As best seen in FIGS. 1 and 2, seat 30 is positioned forwardly of frame 12 and is supported from a vertical intermediate frame member 64 which is secured to front base member 34. Seat 30 is preferably supported from vertical member 64 by a braced cantilever member 66. In addition to seat 30, exercise machine 10 may include a leg restraint 33. Leg restraint 33 is positioned forward of seat 30 so that the user can restrain himself or herself from lifting off seat 30 when working out with a weight that exceeds his or her own body weight. Restraint 33 includes a pair of cylindrical padded members 33a and 33b which are rotatably mounted on a tubular member 35 which is similarly mounted to vertical support or member 64 by a cantilever member 68. Preferably, both seat 30 and restraint 33 are adjustably mounted to vertical support 64 to accommodate users of different height and proportions. In this manner, when a user is seated on seat 30, the user may position his or her legs under restraint 33 and pull on handle 25 which in turn pulls on carriage 22 by way of lift cable 24. As described previously, the amount of resistance depends on the number of individual weights 20 that are coupled to carriage 22.

As best seen in FIG. 4, carriage 22 includes downwardly depending selection rod or member 65 in which a plurality of electromagnetic couplers 70 are positioned or mounted. In preferred form, selection rod 65 includes a plurality of cavities 71, which can be milled, cast or formed from welded components forming selection rod 65, in which electromagnetic coils 71a, which form electromagnetic coupler 70, are held in a respective cavity 71 by an adhesive, such as an epoxy potting material. Referring to FIGS. 4 and 5, selection rod 65 extends through central openings 72 provided in weights 20 and includes a respective electromagnetic coupler 70 for each individual weight 20 in stack 18 so that each weight can be individually and selectively coupled to selection rod 65. Given the high tensile force, on the order of 1200 lbs, of the individual electromagnetic couplers 70, only one exposed side or face 70b of electromagnetic couplers 70 are needed to hold the respective weights 20. However, it should be understood that more than one side of electromagnetic couplers 70 may be exposed for holding the respective weights. Alternatively, electromagnetic couplers 70 may be mounted to selection rod by conventional means, such as fasteners or the like.

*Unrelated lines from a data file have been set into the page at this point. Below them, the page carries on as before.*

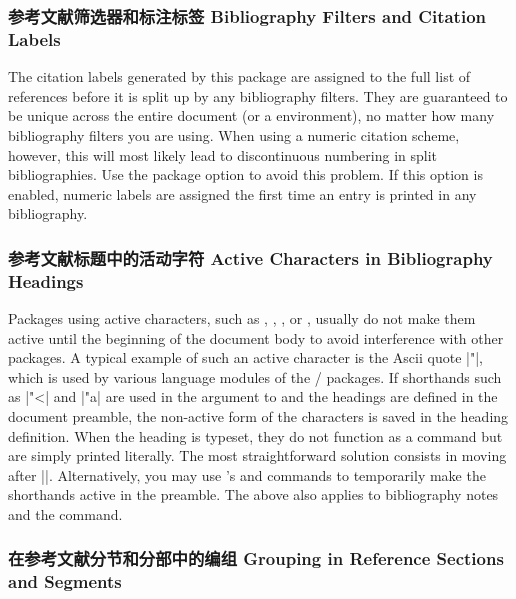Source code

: \subsubsection{参考文献筛选器和标注标签 Bibliography Filters and Citation Labels}
\label{use:cav:lab}

The citation labels generated by this package are assigned to the full list of references before it is split up by any bibliography filters. They are guaranteed to be unique across the entire document (or a  environment), no matter how many bibliography filters you are using. When using a numeric citation scheme, however, this will most likely lead to discontinuous numbering in split bibliographies. Use the  package option to avoid this problem. If this option is enabled, numeric labels are assigned the first time an entry is printed in any bibliography.

\subsubsection{参考文献标题中的活动字符 Active Characters in Bibliography Headings}
\label{use:cav:act}

Packages using active characters, such as , , , or , usually do not make them active until the beginning of the document body to avoid interference with other packages. A typical example of such an active character is the Ascii quote |"|, which is used by various language modules of the / packages. If shorthands such as |"<| and |"a| are used in the argument to  and the headings are defined in the document preamble, the non-active form of the characters is saved in the heading definition. When the heading is typeset, they do not function as a command but are simply printed literally. The most straightforward solution consists in moving  after ||. Alternatively, you may use 's  and  commands to temporarily make the shorthands active in the preamble. The above also applies to bibliography notes and the  command.

\subsubsection{在参考文献分节和分部中的编组 Grouping in Reference Sections and Segments}
\label{use:cav:grp}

Electromagnetic couplers 70 are energized or de-energized through a control circuit 75, shown in FIG. 6, which will be more fully described below. In this manner, each respective electromagnetic coupler 70 can be individually activated or deactivated to couple to or decouple from its respective weight 20 in stack 18 to increase or decrease the weight coupled to carriage 22. Furthermore, the weights are instantaneously coupled or decoupled which eliminates any transition time between changes in the resistance. Consequently, the user of the weight lifting machine can work to his or her optimum fatigue point without resting.

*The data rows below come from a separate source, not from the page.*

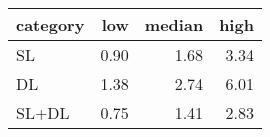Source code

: \begin{tabular}{lrrr}
\hline
 category   &   low &   median &   high \\
\hline
 SL         &  0.90 &     1.68 &   3.34 \\
 DL         &  1.38 &     2.74 &   6.01 \\
 SL+DL      &  0.75 &     1.41 &   2.83 \\
\hline
\end{tabular}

As best seen in FIG. 6, control circuit 75 includes a control center 76, which in turn includes a processor such as a microprocessor, and preferably a memory storage device, an AC to DC converter 78, a manual input control 80, such as a manual drop switch, and a proximity sensor 82. In the illustrated embodiment, converter 78 is supported in a housing 85 which is mounted to frame 12 on column member 52. Converter 78 is electrically coupled to a 110-volt AC power drop 88 through conventional wiring. Housing 85 includes a wire chase or harness 90 through which electrical wires extend from housing 85 to weight stack 18. Wires 70a extend along frame 12 or in the frame's (12) tubular members 52, 46, and 58 to housing 85 where they exit from housing 85 through wire chase 90. Wire chase 90 preferably extends through base 23 of carriage 22 and down through selection member 65 to electrically couple each electromagnetic coupler 70 to control center 76.

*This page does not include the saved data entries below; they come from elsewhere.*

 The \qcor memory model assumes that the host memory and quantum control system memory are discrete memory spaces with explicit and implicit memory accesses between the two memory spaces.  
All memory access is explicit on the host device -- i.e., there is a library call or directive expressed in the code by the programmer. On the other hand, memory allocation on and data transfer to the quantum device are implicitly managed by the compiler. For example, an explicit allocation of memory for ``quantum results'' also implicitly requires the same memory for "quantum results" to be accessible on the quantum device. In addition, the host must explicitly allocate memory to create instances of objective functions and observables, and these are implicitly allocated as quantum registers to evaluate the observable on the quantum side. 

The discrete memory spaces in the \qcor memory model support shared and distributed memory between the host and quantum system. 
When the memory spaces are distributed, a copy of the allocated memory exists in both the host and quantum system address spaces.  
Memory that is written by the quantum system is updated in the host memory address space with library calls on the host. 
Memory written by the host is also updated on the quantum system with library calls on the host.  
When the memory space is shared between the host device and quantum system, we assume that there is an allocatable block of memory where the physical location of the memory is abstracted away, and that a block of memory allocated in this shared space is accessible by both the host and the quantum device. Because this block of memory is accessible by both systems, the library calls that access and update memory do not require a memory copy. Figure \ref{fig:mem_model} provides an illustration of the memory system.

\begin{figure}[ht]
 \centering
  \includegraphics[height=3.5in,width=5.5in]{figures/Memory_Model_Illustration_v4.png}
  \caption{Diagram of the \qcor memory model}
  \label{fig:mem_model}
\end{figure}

Control center 76, which also includes manually operational buttons as described below, is preferably mounted to a forward portion of frame 12 which is easily accessible by the user of the machine, for example column member 50. Referring to FIG. 7, control center 76 preferably includes a touch pad having a plurality of buttons or touch pads 92 and 94 to increase or decrease the start weight, a pair of buttons or touch pads 96 and 98 to increase or decrease the drop weight, and a pair of buttons or touch pads 100 and 102 to increase or decrease the number of repetitions at which the drop weight occurs. Furthermore, control center 76 preferably includes an enter button 104 and a clear button 106 to start and to stop the sequence. Control module 76 also preferably includes a plurality of readouts 108, 110, and 112 either in analog or digital form, for example LCDs, to indicate the starting weight, drop weight, and the number of repetitions before the drop is automatically executed, which is selected by the user. In this manner, the user of the weight lifting machine 10 may manually select a program of varying weights for each workout. In addition, control circuit 75 preferably includes manual drop switch 80 which allows the user to drop one weight at a time. Preferably, manual drop switch 80 comprises a foot switch, which is easily accessible by the user of the machine, as shown in FIGS. 2 and 3. Manual drop switch 80 may be used in lieu of an auto drop weight input into control center 76 or may be used to override control center 76, for instance when the user has not yet reached the number of pre-set repetitions. In addition, control circuit 75 may include emergency drop switch 84, which can be mounted on handle 25, which provides for a quick release of all the weights 20 in the event of a cramp or other similar situations.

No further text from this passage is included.